_Information given_
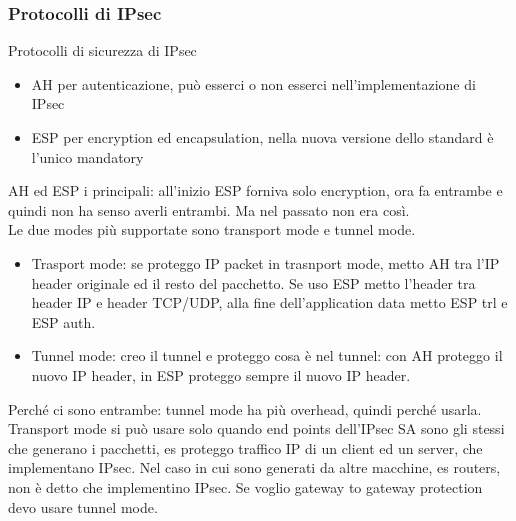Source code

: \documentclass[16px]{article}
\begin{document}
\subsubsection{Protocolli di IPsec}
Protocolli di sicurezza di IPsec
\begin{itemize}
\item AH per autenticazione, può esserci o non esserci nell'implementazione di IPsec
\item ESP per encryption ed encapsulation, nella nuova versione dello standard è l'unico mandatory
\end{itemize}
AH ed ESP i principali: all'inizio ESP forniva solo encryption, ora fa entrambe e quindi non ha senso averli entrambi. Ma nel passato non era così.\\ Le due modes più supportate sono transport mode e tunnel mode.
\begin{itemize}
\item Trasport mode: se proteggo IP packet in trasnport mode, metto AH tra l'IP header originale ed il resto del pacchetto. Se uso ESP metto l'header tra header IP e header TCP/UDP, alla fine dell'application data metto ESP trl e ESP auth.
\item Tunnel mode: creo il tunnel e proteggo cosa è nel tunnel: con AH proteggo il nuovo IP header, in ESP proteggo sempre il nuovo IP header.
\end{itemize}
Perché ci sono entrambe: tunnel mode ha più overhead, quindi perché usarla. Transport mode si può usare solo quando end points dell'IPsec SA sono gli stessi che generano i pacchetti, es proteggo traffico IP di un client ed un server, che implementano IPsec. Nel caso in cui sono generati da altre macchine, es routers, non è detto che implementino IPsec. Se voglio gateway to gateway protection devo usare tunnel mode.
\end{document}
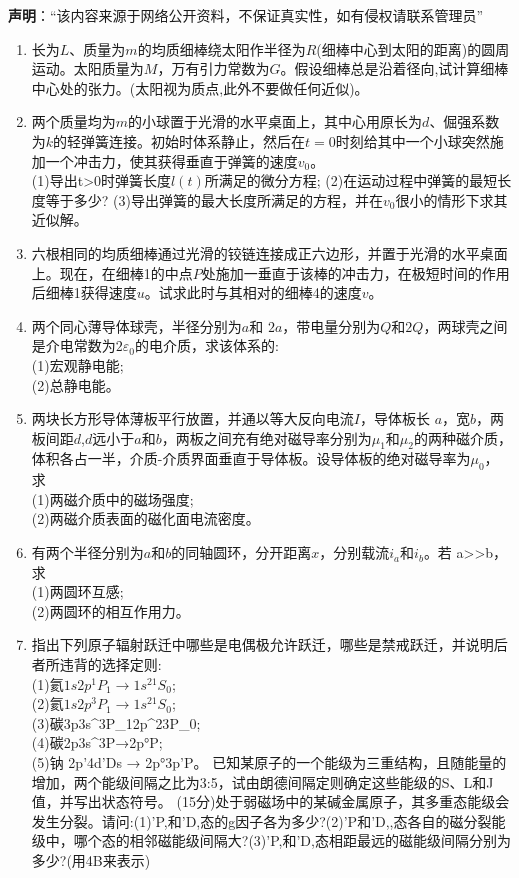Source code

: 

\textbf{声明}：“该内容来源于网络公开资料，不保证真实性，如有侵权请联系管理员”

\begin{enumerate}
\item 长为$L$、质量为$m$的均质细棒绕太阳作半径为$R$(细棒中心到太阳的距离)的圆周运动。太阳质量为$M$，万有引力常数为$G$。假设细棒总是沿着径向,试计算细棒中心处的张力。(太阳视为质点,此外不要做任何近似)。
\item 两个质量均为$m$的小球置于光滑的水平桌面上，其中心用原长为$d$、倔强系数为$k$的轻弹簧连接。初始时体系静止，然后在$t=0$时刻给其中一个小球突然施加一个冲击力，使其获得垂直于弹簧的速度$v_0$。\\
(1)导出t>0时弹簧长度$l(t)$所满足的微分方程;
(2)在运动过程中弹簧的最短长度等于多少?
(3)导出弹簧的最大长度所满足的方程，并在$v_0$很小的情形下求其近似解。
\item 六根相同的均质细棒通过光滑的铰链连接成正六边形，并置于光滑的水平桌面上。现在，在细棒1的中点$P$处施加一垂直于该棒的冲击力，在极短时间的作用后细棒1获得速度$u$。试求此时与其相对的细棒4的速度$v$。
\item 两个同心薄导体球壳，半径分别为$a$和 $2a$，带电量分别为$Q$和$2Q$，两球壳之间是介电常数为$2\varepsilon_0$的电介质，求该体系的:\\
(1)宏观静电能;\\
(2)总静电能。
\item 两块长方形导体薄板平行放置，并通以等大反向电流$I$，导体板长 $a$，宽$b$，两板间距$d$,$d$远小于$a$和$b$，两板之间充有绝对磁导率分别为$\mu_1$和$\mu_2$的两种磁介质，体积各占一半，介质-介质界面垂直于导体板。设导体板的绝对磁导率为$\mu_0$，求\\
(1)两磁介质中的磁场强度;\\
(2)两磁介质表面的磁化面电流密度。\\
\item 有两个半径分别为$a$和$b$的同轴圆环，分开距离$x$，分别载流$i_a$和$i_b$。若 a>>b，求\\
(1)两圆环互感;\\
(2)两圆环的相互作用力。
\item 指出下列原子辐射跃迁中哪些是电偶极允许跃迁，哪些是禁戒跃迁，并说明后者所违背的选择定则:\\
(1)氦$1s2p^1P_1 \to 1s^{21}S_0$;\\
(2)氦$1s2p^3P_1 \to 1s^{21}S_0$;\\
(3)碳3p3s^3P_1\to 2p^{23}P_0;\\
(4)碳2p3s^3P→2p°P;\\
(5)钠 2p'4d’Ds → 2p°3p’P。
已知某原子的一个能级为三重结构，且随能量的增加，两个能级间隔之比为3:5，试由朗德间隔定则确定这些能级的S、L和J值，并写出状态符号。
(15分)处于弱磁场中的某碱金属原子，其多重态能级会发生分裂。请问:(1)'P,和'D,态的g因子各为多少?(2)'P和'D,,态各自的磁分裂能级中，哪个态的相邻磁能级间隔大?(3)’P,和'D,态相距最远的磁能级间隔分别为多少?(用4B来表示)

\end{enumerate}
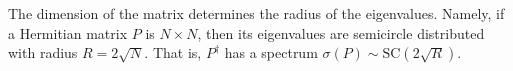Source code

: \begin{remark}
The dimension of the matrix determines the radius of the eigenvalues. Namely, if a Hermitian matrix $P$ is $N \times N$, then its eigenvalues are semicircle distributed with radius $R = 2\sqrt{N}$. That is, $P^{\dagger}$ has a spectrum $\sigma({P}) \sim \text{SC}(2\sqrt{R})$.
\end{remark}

_The task_
Give every record back exactly as it reads, with no images.

_Task output_
Source code

: \documentclass[16px]{article}
\begin{document}
\subsubsection{Protocolli di IPsec}
Protocolli di sicurezza di IPsec
\begin{itemize}
\item AH per autenticazione, può esserci o non esserci nell'implementazione di IPsec
\item ESP per encryption ed encapsulation, nella nuova versione dello standard è l'unico mandatory
\end{itemize}
AH ed ESP i principali: all'inizio ESP forniva solo encryption, ora fa entrambe e quindi non ha senso averli entrambi. Ma nel passato non era così.\\ Le due modes più supportate sono transport mode e tunnel mode.
\begin{itemize}
\item Trasport mode: se proteggo IP packet in trasnport mode, metto AH tra l'IP header originale ed il resto del pacchetto. Se uso ESP metto l'header tra header IP e header TCP/UDP, alla fine dell'application data metto ESP trl e ESP auth.
\item Tunnel mode: creo il tunnel e proteggo cosa è nel tunnel: con AH proteggo il nuovo IP header, in ESP proteggo sempre il nuovo IP header.
\end{itemize}
Perché ci sono entrambe: tunnel mode ha più overhead, quindi perché usarla. Transport mode si può usare solo quando end points dell'IPsec SA sono gli stessi che generano i pacchetti, es proteggo traffico IP di un client ed un server, che implementano IPsec. Nel caso in cui sono generati da altre macchine, es routers, non è detto che implementino IPsec. Se voglio gateway to gateway protection devo usare tunnel mode.
\end{document}
Source code

: 

\textbf{声明}：“该内容来源于网络公开资料，不保证真实性，如有侵权请联系管理员”

\begin{enumerate}
\item 长为$L$、质量为$m$的均质细棒绕太阳作半径为$R$(细棒中心到太阳的距离)的圆周运动。太阳质量为$M$，万有引力常数为$G$。假设细棒总是沿着径向,试计算细棒中心处的张力。(太阳视为质点,此外不要做任何近似)。
\item 两个质量均为$m$的小球置于光滑的水平桌面上，其中心用原长为$d$、倔强系数为$k$的轻弹簧连接。初始时体系静止，然后在$t=0$时刻给其中一个小球突然施加一个冲击力，使其获得垂直于弹簧的速度$v_0$。\\
(1)导出t>0时弹簧长度$l(t)$所满足的微分方程;
(2)在运动过程中弹簧的最短长度等于多少?
(3)导出弹簧的最大长度所满足的方程，并在$v_0$很小的情形下求其近似解。
\item 六根相同的均质细棒通过光滑的铰链连接成正六边形，并置于光滑的水平桌面上。现在，在细棒1的中点$P$处施加一垂直于该棒的冲击力，在极短时间的作用后细棒1获得速度$u$。试求此时与其相对的细棒4的速度$v$。
\item 两个同心薄导体球壳，半径分别为$a$和 $2a$，带电量分别为$Q$和$2Q$，两球壳之间是介电常数为$2\varepsilon_0$的电介质，求该体系的:\\
(1)宏观静电能;\\
(2)总静电能。
\item 两块长方形导体薄板平行放置，并通以等大反向电流$I$，导体板长 $a$，宽$b$，两板间距$d$,$d$远小于$a$和$b$，两板之间充有绝对磁导率分别为$\mu_1$和$\mu_2$的两种磁介质，体积各占一半，介质-介质界面垂直于导体板。设导体板的绝对磁导率为$\mu_0$，求\\
(1)两磁介质中的磁场强度;\\
(2)两磁介质表面的磁化面电流密度。\\
\item 有两个半径分别为$a$和$b$的同轴圆环，分开距离$x$，分别载流$i_a$和$i_b$。若 a>>b，求\\
(1)两圆环互感;\\
(2)两圆环的相互作用力。
\item 指出下列原子辐射跃迁中哪些是电偶极允许跃迁，哪些是禁戒跃迁，并说明后者所违背的选择定则:\\
(1)氦$1s2p^1P_1 \to 1s^{21}S_0$;\\
(2)氦$1s2p^3P_1 \to 1s^{21}S_0$;\\
(3)碳3p3s^3P_1\to 2p^{23}P_0;\\
(4)碳2p3s^3P→2p°P;\\
(5)钠 2p'4d’Ds → 2p°3p’P。
已知某原子的一个能级为三重结构，且随能量的增加，两个能级间隔之比为3:5，试由朗德间隔定则确定这些能级的S、L和J值，并写出状态符号。
(15分)处于弱磁场中的某碱金属原子，其多重态能级会发生分裂。请问:(1)'P,和'D,态的g因子各为多少?(2)'P和'D,,态各自的磁分裂能级中，哪个态的相邻磁能级间隔大?(3)’P,和'D,态相距最远的磁能级间隔分别为多少?(用4B来表示)

\end{enumerate}
Source code

: \begin{remark}
The dimension of the matrix determines the radius of the eigenvalues. Namely, if a Hermitian matrix $P$ is $N \times N$, then its eigenvalues are semicircle distributed with radius $R = 2\sqrt{N}$. That is, $P^{\dagger}$ has a spectrum $\sigma({P}) \sim \text{SC}(2\sqrt{R})$.
\end{remark}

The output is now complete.